BAGHDAD — It’s all a ruse, some Iraqis say, nothing more than a carefully thought-out plan to destabilize their bloodied country even more.
Twelve years after the 2003 invasion of Iraq, and three years after U.S. forces pulled out, the U.S. role in fighting the Islamic State group here is met with great distrust.
Conspiracy theories abound, with many Iraqis insisting that the United States is actually funding and supporting the Sunni extremist group in order rip apart what’s left of the country and strengthen Iraqi reliance on the West.
“I think ISIS is something that the United States made up,” Aia al-Marsoumy, a 25-year-old dentist in Baghdad, told The WorldPost. “They want their army to be in Iraq. They want Iraq to be helpless without the support of the United States.”
Hundreds of American military advisers are currently training Iraqi security forces to join the fight against ISIS after the country’s military nearly crumbled last summer. When ISIS launched an assault on the northern city of Mosul in June, Iraqi forces ran for their lives, stripping off their uniforms on the side of the road…
As the United States’ already controversial role in Iraq’s fight against ISIS only grows more complicated, so does distrust of the West. Many Iraqis say they just can’t believe that the United States is truly vested in the fight against ISIS to make Iraq safer.
“A lot of events happened in multiple places supporting the opinion that the U.S. in one way or another supports ISIS — giving them food or arms,” Hanan al-Fatlawi, an outspoken Shia member of parliament, said by phone. She has publicly stated that the United States may be secretly throwing its weight behind the extremist Sunni militants who have violently seized control of large swaths of Iraq and Syria. She points to a blast in the restive Anbar province, where Sunni tribesmen are battling ISIS, that killed dozens of Iraqi troops, saying that it was the Americans who killed them. She’s not alone in her views.
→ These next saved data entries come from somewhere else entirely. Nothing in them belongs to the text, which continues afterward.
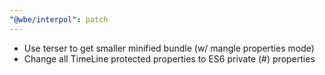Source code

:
 ```yaml
---
"@wbe/interpol": patch
---
```


- Use terser to get smaller minified bundle (w/ mangle properties mode)
- Change all TimeLine protected properties to ES6 private (#) properties
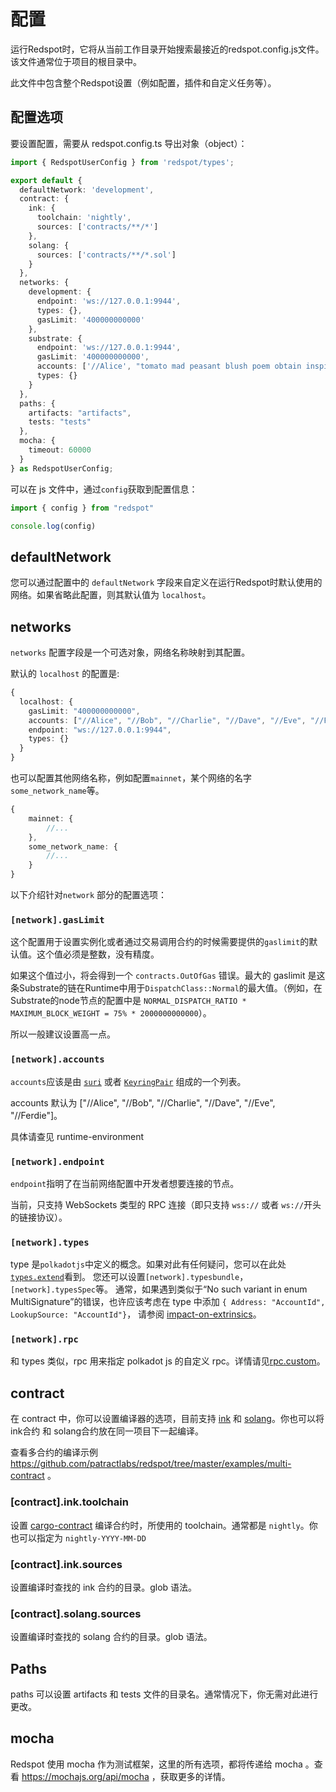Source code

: # 配置

运行Redspot时，它将从当前工作目录开始搜索最接近的redspot.config.js文件。该文件通常位于项目的根目录中。

此文件中包含整个Redspot设置（例如配置，插件和自定义任务等）。

## 配置选项
要设置配置，需要从 redspot.config.ts 导出对象（object）：

```typescript
import { RedspotUserConfig } from 'redspot/types';

export default {
  defaultNetwork: 'development',
  contract: {
    ink: {
      toolchain: 'nightly',
      sources: ['contracts/**/*']
    },
    solang: {
      sources: ['contracts/**/*.sol']
    }
  },
  networks: {
    development: {
      endpoint: 'ws://127.0.0.1:9944',
      types: {},
      gasLimit: '400000000000'
    },
    substrate: {
      endpoint: 'ws://127.0.0.1:9944',
      gasLimit: '400000000000',
      accounts: ['//Alice', "tomato mad peasant blush poem obtain inspire distance attitude mercy return marriage", "0x26aa394eea5630e07c48ae0c9558cef70a98fdbe9ce6c55837576c60c7af3850"],
      types: {}
    }
  },
  paths: {
    artifacts: "artifacts",
    tests: "tests"
  },
  mocha: {
    timeout: 60000
  }
} as RedspotUserConfig;
```

可以在 js 文件中，通过`config`获取到配置信息：

```typescript
import { config } from "redspot"

console.log(config)
```



## defaultNetwork 
您可以通过配置中的 `defaultNetwork` 字段来自定义在运行Redspot时默认使用的网络。如果省略此配置，则其默认值为 `localhost`。

## networks 
`networks` 配置字段是一个可选对象，网络名称映射到其配置。

默认的 `localhost` 的配置是:

```typescript
{
  localhost: {
    gasLimit: "400000000000",
    accounts: ["//Alice", "//Bob", "//Charlie", "//Dave", "//Eve", "//Ferdie"],
    endpoint: "ws://127.0.0.1:9944",
    types: {}
  }
}
```

也可以配置其他网络名称，例如配置`mainnet`，某个网络的名字`some_network_name`等。

```typescript
{
    mainnet: {
        //...
    },
    some_network_name: {
        //...
    }
}
```

以下介绍针对`network` 部分的配置选项：

### `[network].gasLimit`
这个配置用于设置实例化或者通过交易调用合约的时候需要提供的`gaslimit`的默认值。这个值必须是整数，没有精度。

如果这个值过小，将会得到一个 `contracts.OutOfGas` 错误。最大的 gaslimit 是这条Substrate的链在Runtime中用于`DispatchClass::Normal`的最大值。（例如，在Substrate的node节点的配置中是 `NORMAL_DISPATCH_RATIO * MAXIMUM_BLOCK_WEIGHT = 75% * 2000000000000`）。

所以一般建议设置高一点。

### `[network].accounts`
`accounts`应该是由 [`suri`](https://polkadot.js.org/docs/keyring/start/suri/) 或者 [`KeyringPair`](https://polkadot.js.org/docs/keyring/start/create/#adding-a-pair) 组成的一个列表。

accounts 默认为 ["//Alice", "//Bob", "//Charlie", "//Dave", "//Eve", "//Ferdie"]。

具体请查见 runtime-environment 

### `[network].endpoint`
`endpoint`指明了在当前网络配置中开发者想要连接的节点。

当前，只支持 WebSockets 类型的 RPC 连接（即只支持 `wss://` 或者 `ws://`开头的链接协议）。

### `[network].types`
type 是`polkadotjs`中定义的概念。如果对此有任何疑问，您可以在此处[`types.extend`](https://polkadot.js.org/docs/api/start/types.extend/)看到。 您还可以设置`[network].typesbundle`，`[network].typesSpec`等。 通常，如果遇到类似于“No such variant in enum MultiSignature”的错误，也许应该考虑在 type 中添加 `{ Address: "AccountId", LookupSource: "AccountId"}`， 请参阅 [impact-on-extrinsics](https://polkadot.js.org/docs/api/start/types.extend/#impact-on-extrinsics)。

### `[network].rpc`
和 types 类似，rpc 用来指定 polkadot js 的自定义 rpc。详情请见[rpc.custom](https://polkadot.js.org/docs/api/start/rpc.custom)。

## contract

在 contract 中，你可以设置编译器的选项，目前支持 [ink](https://github.com/paritytech/ink) 和 [solang](https://github.com/hyperledger-labs/solang)。你也可以将 ink合约 和 solang合约放在同一项目下一起编译。

查看多合约的编译示例 https://github.com/patractlabs/redspot/tree/master/examples/multi-contract 。

### [contract].ink.toolchain

设置 [cargo-contract](https://github.com/paritytech/cargo-contract) 编译合约时，所使用的 toolchain。通常都是 `nightly`。你也可以指定为 `nightly-YYYY-MM-DD`

### [contract].ink.sources

设置编译时查找的 ink 合约的目录。glob 语法。

### [contract].solang.sources

设置编译时查找的 solang 合约的目录。glob 语法。



## Paths

paths 可以设置  artifacts 和 tests 文件的目录名。通常情况下，你无需对此进行更改。



## mocha

Redspot 使用 mocha 作为测试框架，这里的所有选项，都将传递给 mocha 。查看 https://mochajs.org/api/mocha ，获取更多的详情。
“Many people in Iraq believe me,” she explained. “They believe that ISIS is probably a baby of the USA or a baby of Israel.”
Al-Fatlawi says she’s suspicious of U.S. involvement in the battle to retake Tikrit that stalled 10 days ago. While Iraqi officials cited the need for more well-trained reinforcements to help clear the heavily booby-trapped city, she has a different story: The United States made Iraqi forces halt the offensive to help ISIS, or so that the Americans could swoop in and save the day, claiming victory as their own.
Most of all, Al-Fatlawi says, she just can’t believe that the United States, with all of its weaponry, military intelligence and international sway, would have this much trouble taking out ISIS. It just doesn’t add up, she says.
In late December, the popular Iraqi television show, Afaq, funded by former prime minister turned vice president Nouri al-Maliki, aired a news segment claiming that the United States was arming ISIS militants.
“Video shows international alliance airplanes dropping military aid to the terrorism groups of Daesh and landing in an area controlled by ISIS,” the television presenter said.
“I swear to God, I’ve seen with my eyes, around 11:30 or 12, that American airplanes landed over the al-Basateen area,” claimed a man introduced as an eyewitness. “To carry personnel and drop ammunition. God willing, we are victorious, no matter who supports ISIS.”
Naeem al-Ubody, spokesman for the notorious Asa’ib Ahl al-Haq, one of the Iran-supported militias fighting ISIS in Tikrit, doesn’t pause for a moment when asked if he believes that the United States is supporting ISIS.
“We have evidence and documents that have been found by our fighters on the frontlines proving that the United States is dropping aid and ammunition to ISIS,” he said. His group is infamous for its attacks on American and Iraqi soldiers during the Iraq War.